The impulse to carry out EU reform, sparked by Emmanuel Macron’s victory in France almost one year ago, is losing its vigour as political instability persists and a group of countries have solidified their opposition to bold changes.
Europe’s finance meetings, both in the eurozone format (Eurogroup) on Monday and the EU as a whole (Ecofin Council) on Tuesday, were the perfect occasion to test the waters before the EU leaders summit next week.
As agreed last December, the European Council was expected to kick off a process to draft the eleventh roadmap to complete the economic and monetary union. The leaders should endorse the blueprint at their next gathering in June.
However, the past months barely served to narrow the member states’ differences over the most controversial issues, while the context became increasingly challenging.
“The window of opportunity opened, but it would not last forever,” Commissioner for Economic Affairs Pierre Moscovici said after the Eurogroup on Monday.
“We remain very much committed to presenting a package of measures by June for completing the banking union and reinforcing the European Stability Mechanism for future crises,” added Eurogroup President Mario Centeno.
These two elements are seen as the low-hanging fruits in the process. But the Portuguese finance minister pointed out that a fiscal capacity for the region, the most controversial element, “is not off the table”.
“It is a matter of timeline and sequencing but we are committed to bringing proposals on that front as well,” Centeno said.
The Eurogroup will draft proposals based on the mandate given by the leaders late next week.
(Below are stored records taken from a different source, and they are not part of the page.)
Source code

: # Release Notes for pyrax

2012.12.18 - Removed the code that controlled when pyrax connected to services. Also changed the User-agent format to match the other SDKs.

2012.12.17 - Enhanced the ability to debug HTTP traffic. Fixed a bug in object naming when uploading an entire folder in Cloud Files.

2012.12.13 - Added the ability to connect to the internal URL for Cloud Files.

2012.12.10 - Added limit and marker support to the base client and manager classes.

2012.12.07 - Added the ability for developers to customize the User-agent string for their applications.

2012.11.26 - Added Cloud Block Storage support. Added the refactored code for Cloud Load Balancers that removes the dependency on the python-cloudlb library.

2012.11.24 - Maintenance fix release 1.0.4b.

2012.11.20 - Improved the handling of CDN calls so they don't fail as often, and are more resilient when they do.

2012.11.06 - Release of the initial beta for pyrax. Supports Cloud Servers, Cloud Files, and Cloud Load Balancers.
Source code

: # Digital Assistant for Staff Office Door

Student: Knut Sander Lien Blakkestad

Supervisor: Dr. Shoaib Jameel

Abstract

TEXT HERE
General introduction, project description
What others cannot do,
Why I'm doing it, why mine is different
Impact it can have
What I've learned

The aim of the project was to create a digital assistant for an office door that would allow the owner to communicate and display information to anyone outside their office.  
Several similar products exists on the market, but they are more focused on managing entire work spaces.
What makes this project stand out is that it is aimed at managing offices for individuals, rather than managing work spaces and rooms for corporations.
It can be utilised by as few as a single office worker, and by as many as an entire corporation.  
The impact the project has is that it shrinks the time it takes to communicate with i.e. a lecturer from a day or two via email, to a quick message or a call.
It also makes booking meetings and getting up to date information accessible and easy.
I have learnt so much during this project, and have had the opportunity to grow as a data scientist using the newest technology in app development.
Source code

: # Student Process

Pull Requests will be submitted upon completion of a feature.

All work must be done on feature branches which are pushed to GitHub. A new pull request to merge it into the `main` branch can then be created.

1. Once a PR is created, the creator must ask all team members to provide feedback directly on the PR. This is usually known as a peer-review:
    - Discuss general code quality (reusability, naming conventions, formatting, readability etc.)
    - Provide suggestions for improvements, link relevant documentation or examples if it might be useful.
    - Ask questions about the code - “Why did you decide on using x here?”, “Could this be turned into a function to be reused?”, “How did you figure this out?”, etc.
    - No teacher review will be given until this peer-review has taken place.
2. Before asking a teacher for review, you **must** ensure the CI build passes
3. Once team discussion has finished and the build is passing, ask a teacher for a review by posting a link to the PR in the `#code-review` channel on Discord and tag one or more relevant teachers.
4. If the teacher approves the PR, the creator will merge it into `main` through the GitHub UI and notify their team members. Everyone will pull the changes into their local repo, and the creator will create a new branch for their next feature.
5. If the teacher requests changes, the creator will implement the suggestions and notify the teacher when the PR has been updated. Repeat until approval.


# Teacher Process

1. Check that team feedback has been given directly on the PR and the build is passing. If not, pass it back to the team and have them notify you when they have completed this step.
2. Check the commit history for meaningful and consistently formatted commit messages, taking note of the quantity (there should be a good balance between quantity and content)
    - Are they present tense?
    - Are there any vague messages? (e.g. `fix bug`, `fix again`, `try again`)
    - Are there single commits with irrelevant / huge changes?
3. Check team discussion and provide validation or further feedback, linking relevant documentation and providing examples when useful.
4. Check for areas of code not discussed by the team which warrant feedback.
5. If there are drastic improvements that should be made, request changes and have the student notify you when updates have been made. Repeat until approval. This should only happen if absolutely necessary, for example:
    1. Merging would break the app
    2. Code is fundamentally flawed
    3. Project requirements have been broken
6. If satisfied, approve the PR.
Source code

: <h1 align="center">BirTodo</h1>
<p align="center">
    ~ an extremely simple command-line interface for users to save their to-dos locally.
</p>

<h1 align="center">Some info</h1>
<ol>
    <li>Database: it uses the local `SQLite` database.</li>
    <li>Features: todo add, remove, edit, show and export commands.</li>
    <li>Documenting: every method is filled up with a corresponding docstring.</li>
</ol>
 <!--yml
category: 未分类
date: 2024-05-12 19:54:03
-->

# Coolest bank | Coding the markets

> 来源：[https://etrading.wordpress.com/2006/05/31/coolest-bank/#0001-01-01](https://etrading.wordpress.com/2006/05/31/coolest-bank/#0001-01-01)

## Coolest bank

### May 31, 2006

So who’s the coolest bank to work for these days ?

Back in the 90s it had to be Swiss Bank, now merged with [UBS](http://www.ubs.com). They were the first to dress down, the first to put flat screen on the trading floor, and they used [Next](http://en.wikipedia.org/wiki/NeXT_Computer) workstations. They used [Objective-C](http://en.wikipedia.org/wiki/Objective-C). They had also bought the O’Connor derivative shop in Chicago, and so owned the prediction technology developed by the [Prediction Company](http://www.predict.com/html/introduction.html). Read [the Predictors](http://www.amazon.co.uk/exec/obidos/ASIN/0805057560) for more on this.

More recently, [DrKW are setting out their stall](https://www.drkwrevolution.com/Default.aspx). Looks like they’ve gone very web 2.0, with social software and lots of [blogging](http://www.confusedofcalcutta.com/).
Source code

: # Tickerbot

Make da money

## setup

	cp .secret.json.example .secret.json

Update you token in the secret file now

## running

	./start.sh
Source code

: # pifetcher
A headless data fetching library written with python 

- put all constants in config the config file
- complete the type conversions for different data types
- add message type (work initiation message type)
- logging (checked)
A eurozone budget worth several percentage points of Europe’s GDP to stabilise the region in case of shocks was Macron’s flagship proposal.
The idea was somewhat included in the coalition agreement in Germany and picked up by the European Commission in a watered down version.
But Centeno admitted that the idea is “in the early stages”.
This fiscal capacity, both as a fiscal stabilisation function but also to support investment is “a long-term issue”, said the Portuguese minister.
All for one
The governments also remain stuck in a debate on the proper sequencing to mutualise risks between national banks across the bloc.
The plan is to set up a common guarantee scheme and clean the banks’ balance sheets of ‘bad loans’.
For the Commission, the ECB, and various countries both the mutualisation of risks and risk reduction must go hand in hand.
Progress has been made on the risk reduction front, they argue. The overall non-performing loan ration in Europe stands at 4.6% in the second half of 2017, down by a third since the end of 2014.
In addition, the EU executive has “over-delivered” in terms of proposals to bolster the banks’ position, said vice-president Valdis Dombrovskis on Tuesday.
But a group of eight Nordic and Baltic countries led by the Netherlands considered that the risk reduction has to progress further – a view also shared by Berlin.
The group said in a document that national reforms and fiscal adjustments “should have priority over far-reaching proposals” like the ones proposed by Macron.
The group is not the only obstacle to turn the positive momentum signalled in the second half of last year into concrete progress.
The inconclusive elections in Italy and the victory of parties that oppose any push for ‘more Europe’ complicates further the eurozone integration process.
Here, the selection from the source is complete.